**ABOUT THIS TASK:** Write out each line below precisely, passing over the pictures.

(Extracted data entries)
----
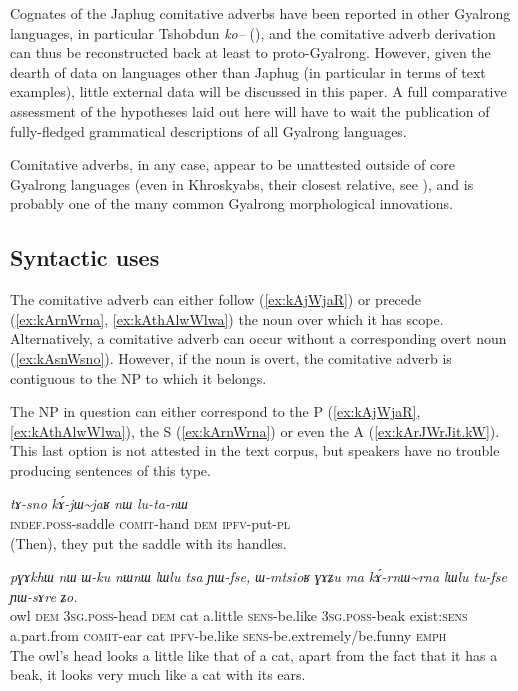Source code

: \documentclass[oldfontcommands,oneside,a4paper,11pt]{article}
\newcommand{\ipa}[1]{{\phon\textit{#1}}} %
\newcommand{\tld}{\textasciitilde{}}
\begin{document}
Cognates of the Japhug comitative adverbs have been reported in other Gyalrong languages, in particular Tshobdun \ipa{ko--} (\citealt[107]{jackson98morphology}), and the comitative adverb derivation can thus be reconstructed back at least to proto-Gyalrong. However, given the dearth of data on languages other than Japhug (in particular in terms of text examples), little external data will be discussed in this paper. A full comparative assessment of the hypotheses laid out here will have to wait the publication of fully-fledged grammatical descriptions of all Gyalrong languages. 

Comitative adverbs, in any case, appear to be unattested outside of core Gyalrong languages (even in Khroskyabs, their closest relative, see \citealt{lai13affixale}), and is probably one of the many common Gyalrong  morphological innovations.

\subsection{Syntactic uses} 

The comitative adverb can either follow (\ref{ex:kAjWjaR}) or precede (\ref{ex:kArnWrna}, \ref{ex:kAthAlwWlwa}) the noun over which it has scope. Alternatively, a comitative adverb can occur without a corresponding overt noun (\ref{ex:kAsnWsno}). However, if the noun is overt, the comitative adverb is contiguous to the NP to which it belongs. 

The NP in question can either correspond to the P (\ref{ex:kAjWjaR}, \ref{ex:kAthAlwWlwa}), the S (\ref{ex:kArnWrna}) or even the A (\ref{ex:kArJWrJit.kW}). This last option is not attested in the text corpus, but speakers have no trouble producing sentences of this type.

\begin{exe}
\ex \label{ex:kAjWjaR}
\gll
\ipa{tɤ-sno}  	\ipa{kɤ́-jɯ\tld{}jaʁ}  	\ipa{nɯ}  	\ipa{lu-ta-nɯ}  \\
\textsc{indef.poss}-saddle \textsc{comit}-hand \textsc{dem} \textsc{ipfv}-put-\textsc{pl} \\
\glt (Then), they put the saddle with its handles.
\end{exe}

\begin{exe}
\ex \label{ex:kArnWrna}
\gll
\ipa{pɣɤkhɯ}  	\ipa{nɯ}  	\ipa{ɯ-ku}  	\ipa{nɯnɯ}  	\ipa{lɯlu}  	\ipa{tsa}  	\ipa{ɲɯ-fse,}  	\ipa{ɯ-mtsioʁ}  	\ipa{ɣɤʑu}  	\ipa{ma}  \ipa{kɤ́-rnɯ\tld{}rna}  	\ipa{lɯlu}  	\ipa{tu-fse}  	\ipa{ɲɯ-sɤre}  	\ipa{ʑo.}  \\
owl \textsc{dem} \textsc{3sg.poss}-head \textsc{dem} cat a.little \textsc{sens}-be.like \textsc{3sg.poss}-beak exist:\textsc{sens} a.part.from \textsc{comit}-ear cat \textsc{ipfv}-be.like \textsc{sens}-be.extremely/be.funny \textsc{emph} \\
\glt The owl's head looks a little like that of a cat, apart from the fact that it has a beak, it looks very much like a cat with its ears.
\end{exe}
\end{document}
----
**RESPONSE TO THE TASK:**
Source code

: \documentclass[oldfontcommands,oneside,a4paper,11pt]{article}
\newcommand{\ipa}[1]{{\phon\textit{#1}}} %
\newcommand{\tld}{\textasciitilde{}}
\begin{document}
Cognates of the Japhug comitative adverbs have been reported in other Gyalrong languages, in particular Tshobdun \ipa{ko--} (\citealt[107]{jackson98morphology}), and the comitative adverb derivation can thus be reconstructed back at least to proto-Gyalrong. However, given the dearth of data on languages other than Japhug (in particular in terms of text examples), little external data will be discussed in this paper. A full comparative assessment of the hypotheses laid out here will have to wait the publication of fully-fledged grammatical descriptions of all Gyalrong languages. 

Comitative adverbs, in any case, appear to be unattested outside of core Gyalrong languages (even in Khroskyabs, their closest relative, see \citealt{lai13affixale}), and is probably one of the many common Gyalrong  morphological innovations.

\subsection{Syntactic uses} 

The comitative adverb can either follow (\ref{ex:kAjWjaR}) or precede (\ref{ex:kArnWrna}, \ref{ex:kAthAlwWlwa}) the noun over which it has scope. Alternatively, a comitative adverb can occur without a corresponding overt noun (\ref{ex:kAsnWsno}). However, if the noun is overt, the comitative adverb is contiguous to the NP to which it belongs. 

The NP in question can either correspond to the P (\ref{ex:kAjWjaR}, \ref{ex:kAthAlwWlwa}), the S (\ref{ex:kArnWrna}) or even the A (\ref{ex:kArJWrJit.kW}). This last option is not attested in the text corpus, but speakers have no trouble producing sentences of this type.

\begin{exe}
\ex \label{ex:kAjWjaR}
\gll
\ipa{tɤ-sno}  	\ipa{kɤ́-jɯ\tld{}jaʁ}  	\ipa{nɯ}  	\ipa{lu-ta-nɯ}  \\
\textsc{indef.poss}-saddle \textsc{comit}-hand \textsc{dem} \textsc{ipfv}-put-\textsc{pl} \\
\glt (Then), they put the saddle with its handles.
\end{exe}

\begin{exe}
\ex \label{ex:kArnWrna}
\gll
\ipa{pɣɤkhɯ}  	\ipa{nɯ}  	\ipa{ɯ-ku}  	\ipa{nɯnɯ}  	\ipa{lɯlu}  	\ipa{tsa}  	\ipa{ɲɯ-fse,}  	\ipa{ɯ-mtsioʁ}  	\ipa{ɣɤʑu}  	\ipa{ma}  \ipa{kɤ́-rnɯ\tld{}rna}  	\ipa{lɯlu}  	\ipa{tu-fse}  	\ipa{ɲɯ-sɤre}  	\ipa{ʑo.}  \\
owl \textsc{dem} \textsc{3sg.poss}-head \textsc{dem} cat a.little \textsc{sens}-be.like \textsc{3sg.poss}-beak exist:\textsc{sens} a.part.from \textsc{comit}-ear cat \textsc{ipfv}-be.like \textsc{sens}-be.extremely/be.funny \textsc{emph} \\
\glt The owl's head looks a little like that of a cat, apart from the fact that it has a beak, it looks very much like a cat with its ears.
\end{exe}
\end{document}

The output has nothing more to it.